Taking the entries below, transcribe only the lines starting with the one with "Source code" and going on through the one with "You probably know", exactly as written, without the pictures.

═══ Data for processing

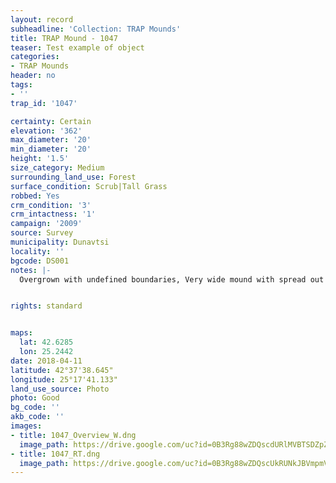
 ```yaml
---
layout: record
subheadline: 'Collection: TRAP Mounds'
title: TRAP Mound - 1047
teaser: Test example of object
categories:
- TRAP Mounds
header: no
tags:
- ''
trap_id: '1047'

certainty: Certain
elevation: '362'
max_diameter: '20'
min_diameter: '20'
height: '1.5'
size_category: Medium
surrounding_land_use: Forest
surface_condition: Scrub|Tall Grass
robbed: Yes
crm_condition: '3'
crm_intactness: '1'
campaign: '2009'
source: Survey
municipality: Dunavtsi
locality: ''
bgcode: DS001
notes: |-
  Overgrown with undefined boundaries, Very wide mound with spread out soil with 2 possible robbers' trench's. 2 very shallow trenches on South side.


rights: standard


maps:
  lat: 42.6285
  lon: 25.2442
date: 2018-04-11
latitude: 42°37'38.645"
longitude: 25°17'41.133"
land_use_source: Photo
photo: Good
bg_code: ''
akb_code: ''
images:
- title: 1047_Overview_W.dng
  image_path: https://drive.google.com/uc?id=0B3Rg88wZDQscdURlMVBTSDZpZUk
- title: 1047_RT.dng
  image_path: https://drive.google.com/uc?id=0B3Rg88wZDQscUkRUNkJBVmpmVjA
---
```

══════
═══ Data for processing

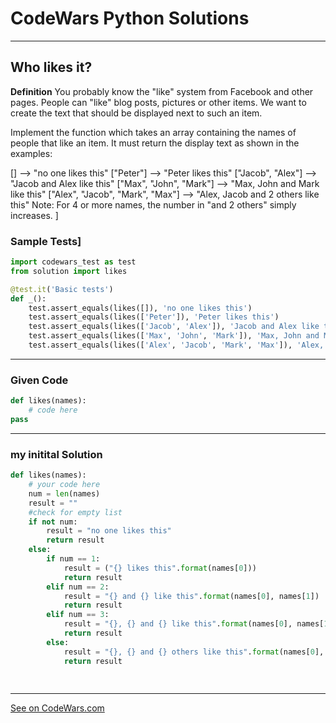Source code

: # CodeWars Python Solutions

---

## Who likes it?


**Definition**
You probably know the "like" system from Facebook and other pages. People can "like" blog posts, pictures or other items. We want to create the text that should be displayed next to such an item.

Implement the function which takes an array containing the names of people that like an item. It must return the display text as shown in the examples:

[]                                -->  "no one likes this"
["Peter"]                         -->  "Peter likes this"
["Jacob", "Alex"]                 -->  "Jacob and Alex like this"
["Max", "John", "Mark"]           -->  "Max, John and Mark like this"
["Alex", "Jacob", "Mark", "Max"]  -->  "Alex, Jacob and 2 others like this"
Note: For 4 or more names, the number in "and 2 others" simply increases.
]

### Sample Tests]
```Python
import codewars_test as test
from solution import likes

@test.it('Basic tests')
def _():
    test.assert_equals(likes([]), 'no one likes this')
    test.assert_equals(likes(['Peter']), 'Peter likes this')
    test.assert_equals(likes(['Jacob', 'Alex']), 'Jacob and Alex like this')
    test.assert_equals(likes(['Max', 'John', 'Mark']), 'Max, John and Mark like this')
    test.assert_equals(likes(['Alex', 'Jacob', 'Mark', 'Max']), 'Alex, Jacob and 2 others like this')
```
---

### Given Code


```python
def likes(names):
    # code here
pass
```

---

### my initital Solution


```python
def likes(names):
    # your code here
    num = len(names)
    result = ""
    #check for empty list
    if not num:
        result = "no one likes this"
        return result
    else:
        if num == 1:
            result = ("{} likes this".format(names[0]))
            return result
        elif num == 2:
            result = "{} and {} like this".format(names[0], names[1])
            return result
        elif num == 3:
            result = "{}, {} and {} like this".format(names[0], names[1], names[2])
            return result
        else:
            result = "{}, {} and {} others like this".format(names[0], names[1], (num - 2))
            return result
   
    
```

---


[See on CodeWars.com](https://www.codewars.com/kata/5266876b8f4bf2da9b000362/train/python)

══════

| Result below |
Source code

: # CodeWars Python Solutions

---

## Who likes it?


**Definition**
You probably know the "like" system from Facebook and other pages. People can "like" blog posts, pictures or other items. We want to create the text that should be displayed next to such an item.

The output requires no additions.